In the town, the population was spread out, with 28.5% under the age of 18, 7.3% from 18 to 24, 30.2% from 25 to 44, 23.7% from 45 to 64, and 10.3% who were 65 years of age or older. The median age was 38 years. For every 100 females, there were 107.6 males. For every 100 females age 18 and over, there were 107.0 males.

The median income for a household in the town was $37,056, and the median income for a family was $39,267. Males had a median income of $30,691 versus $21,492 for females.
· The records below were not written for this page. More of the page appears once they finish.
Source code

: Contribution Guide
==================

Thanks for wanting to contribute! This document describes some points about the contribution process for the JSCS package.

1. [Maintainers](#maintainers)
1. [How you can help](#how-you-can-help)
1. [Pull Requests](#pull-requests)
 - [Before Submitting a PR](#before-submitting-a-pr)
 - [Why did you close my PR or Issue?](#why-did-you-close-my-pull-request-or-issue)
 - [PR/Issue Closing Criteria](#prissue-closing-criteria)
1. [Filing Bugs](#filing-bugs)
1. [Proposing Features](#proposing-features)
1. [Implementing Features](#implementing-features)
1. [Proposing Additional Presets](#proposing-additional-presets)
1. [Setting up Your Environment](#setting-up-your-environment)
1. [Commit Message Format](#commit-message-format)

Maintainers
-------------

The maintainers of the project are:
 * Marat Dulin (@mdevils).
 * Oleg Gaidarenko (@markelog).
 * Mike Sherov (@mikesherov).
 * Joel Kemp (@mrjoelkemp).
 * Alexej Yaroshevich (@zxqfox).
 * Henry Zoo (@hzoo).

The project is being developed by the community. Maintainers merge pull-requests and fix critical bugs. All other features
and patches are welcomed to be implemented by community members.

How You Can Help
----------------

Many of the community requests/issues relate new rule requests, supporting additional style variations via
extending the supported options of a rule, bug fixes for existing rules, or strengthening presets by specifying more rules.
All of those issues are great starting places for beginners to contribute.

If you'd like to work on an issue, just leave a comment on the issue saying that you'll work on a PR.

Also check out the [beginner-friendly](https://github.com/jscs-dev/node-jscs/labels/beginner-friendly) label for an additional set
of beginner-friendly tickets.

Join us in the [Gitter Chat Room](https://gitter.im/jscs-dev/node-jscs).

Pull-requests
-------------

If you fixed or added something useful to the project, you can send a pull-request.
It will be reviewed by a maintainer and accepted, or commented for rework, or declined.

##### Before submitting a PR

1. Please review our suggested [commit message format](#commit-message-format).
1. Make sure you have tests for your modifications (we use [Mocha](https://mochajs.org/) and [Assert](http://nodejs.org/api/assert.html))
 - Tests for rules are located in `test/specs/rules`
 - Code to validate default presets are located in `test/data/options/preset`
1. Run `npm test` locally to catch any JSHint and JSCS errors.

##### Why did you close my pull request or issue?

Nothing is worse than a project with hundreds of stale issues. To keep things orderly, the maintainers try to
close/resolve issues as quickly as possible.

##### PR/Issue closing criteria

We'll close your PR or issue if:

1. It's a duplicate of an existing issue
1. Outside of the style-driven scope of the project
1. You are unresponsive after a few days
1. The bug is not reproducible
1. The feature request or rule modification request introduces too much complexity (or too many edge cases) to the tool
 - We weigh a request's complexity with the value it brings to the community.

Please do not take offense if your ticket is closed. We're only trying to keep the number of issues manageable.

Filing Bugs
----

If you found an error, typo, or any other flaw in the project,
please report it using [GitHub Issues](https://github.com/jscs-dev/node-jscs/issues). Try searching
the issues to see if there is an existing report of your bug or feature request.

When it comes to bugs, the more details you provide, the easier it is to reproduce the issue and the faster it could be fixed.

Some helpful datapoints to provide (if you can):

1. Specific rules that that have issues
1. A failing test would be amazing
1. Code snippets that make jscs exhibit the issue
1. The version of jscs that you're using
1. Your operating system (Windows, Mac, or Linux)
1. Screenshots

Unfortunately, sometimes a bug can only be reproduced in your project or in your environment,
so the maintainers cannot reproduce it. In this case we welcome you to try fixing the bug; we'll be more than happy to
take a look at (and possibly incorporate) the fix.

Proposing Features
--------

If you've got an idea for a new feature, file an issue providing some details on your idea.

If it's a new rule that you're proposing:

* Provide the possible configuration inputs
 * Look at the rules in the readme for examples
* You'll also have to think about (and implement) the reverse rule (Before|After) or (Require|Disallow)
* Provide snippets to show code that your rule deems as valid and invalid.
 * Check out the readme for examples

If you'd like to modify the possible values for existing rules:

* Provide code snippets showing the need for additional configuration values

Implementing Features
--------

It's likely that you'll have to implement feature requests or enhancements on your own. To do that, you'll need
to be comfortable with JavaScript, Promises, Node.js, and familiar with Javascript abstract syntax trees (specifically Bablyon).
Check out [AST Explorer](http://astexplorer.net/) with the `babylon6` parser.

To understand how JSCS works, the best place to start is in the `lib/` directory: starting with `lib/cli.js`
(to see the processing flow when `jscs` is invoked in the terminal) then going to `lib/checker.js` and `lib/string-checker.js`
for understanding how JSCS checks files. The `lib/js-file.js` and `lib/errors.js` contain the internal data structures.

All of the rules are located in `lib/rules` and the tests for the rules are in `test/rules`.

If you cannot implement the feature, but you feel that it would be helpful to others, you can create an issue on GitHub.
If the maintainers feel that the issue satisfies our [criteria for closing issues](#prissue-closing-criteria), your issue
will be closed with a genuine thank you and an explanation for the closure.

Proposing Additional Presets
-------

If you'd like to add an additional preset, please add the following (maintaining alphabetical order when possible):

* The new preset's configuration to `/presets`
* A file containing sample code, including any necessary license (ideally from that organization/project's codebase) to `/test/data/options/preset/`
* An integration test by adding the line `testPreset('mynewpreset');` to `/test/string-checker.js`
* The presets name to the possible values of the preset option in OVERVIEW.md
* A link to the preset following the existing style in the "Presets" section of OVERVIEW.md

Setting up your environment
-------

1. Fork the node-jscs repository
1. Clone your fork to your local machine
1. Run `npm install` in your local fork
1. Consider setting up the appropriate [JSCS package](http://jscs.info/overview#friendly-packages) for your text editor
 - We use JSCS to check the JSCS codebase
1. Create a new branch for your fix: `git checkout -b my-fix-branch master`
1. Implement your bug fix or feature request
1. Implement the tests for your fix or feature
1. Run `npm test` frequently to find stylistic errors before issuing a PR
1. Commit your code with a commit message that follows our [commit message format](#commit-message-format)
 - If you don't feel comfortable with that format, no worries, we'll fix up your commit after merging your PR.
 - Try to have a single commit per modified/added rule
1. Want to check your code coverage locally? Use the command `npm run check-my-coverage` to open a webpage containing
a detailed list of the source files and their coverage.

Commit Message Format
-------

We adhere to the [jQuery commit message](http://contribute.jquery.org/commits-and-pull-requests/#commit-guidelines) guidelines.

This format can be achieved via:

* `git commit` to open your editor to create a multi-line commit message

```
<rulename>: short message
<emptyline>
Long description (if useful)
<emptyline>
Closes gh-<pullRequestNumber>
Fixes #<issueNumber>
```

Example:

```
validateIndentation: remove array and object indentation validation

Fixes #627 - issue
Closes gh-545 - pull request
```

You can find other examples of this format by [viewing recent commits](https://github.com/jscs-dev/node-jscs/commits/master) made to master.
The per capita income for the town was $16,192. About 7.6% of families and 10.9% of the population were below the poverty line, including 12.2% of those under age 18 and 10.5% of those age 65 or over.

Historical population
| Census | Pop. | Note | %± |
| 1840 | 1,259 |  | — |
| 1850 | 1,456 |  | 15.6% |
| 1860 | 1,090 |  | −25.1% |
| 1870 | 1,396 |  | 28.1% |
| 1880 | 1,333 |  | −4.5% |
| 1890 | 1,100 |  | −17.5% |
| 1900 | 1,072 |  | −2.5% |
| 1910 | 948 |  | −11.6% |
| 1920 | 1,003 |  | 5.8% |
| 1930 | 992 |  | −1.1% |
| 1940 | 1,223 |  | 23.3% |
| 1950 | 1,456 |  | 19.1% |
| 1960 | 1,683 |  | 15.6% |
| 1970 | 2,032 |  | 20.7% |
| 1980 | 2,244 |  | 10.4% |
| 1990 | 2,714 |  | 20.9% |
| 2000 | 2,738 |  | 0.9% |
| 2010 | 2,732 |  | −0.2% |
| 2020 | 2,516 |  | −7.9% |
| 2021 (est.) | 2,496 |  | −0.8% |
U.S. Decennial Census

==Communities and locations==
- Chenango Forks - The northern part of this hamlet is at the southern town line.
- Hydeville - A hamlet on the western side of the town on County Road 101.
- Itaska - A hamlet in the northeastern part of the town on NY-79.

==Controversies==
On July 11, 2011, Town Clerk Laura Fotusky stated she was refusing to sign any same-sex marriage licenses and would resign effective July 21, 2011.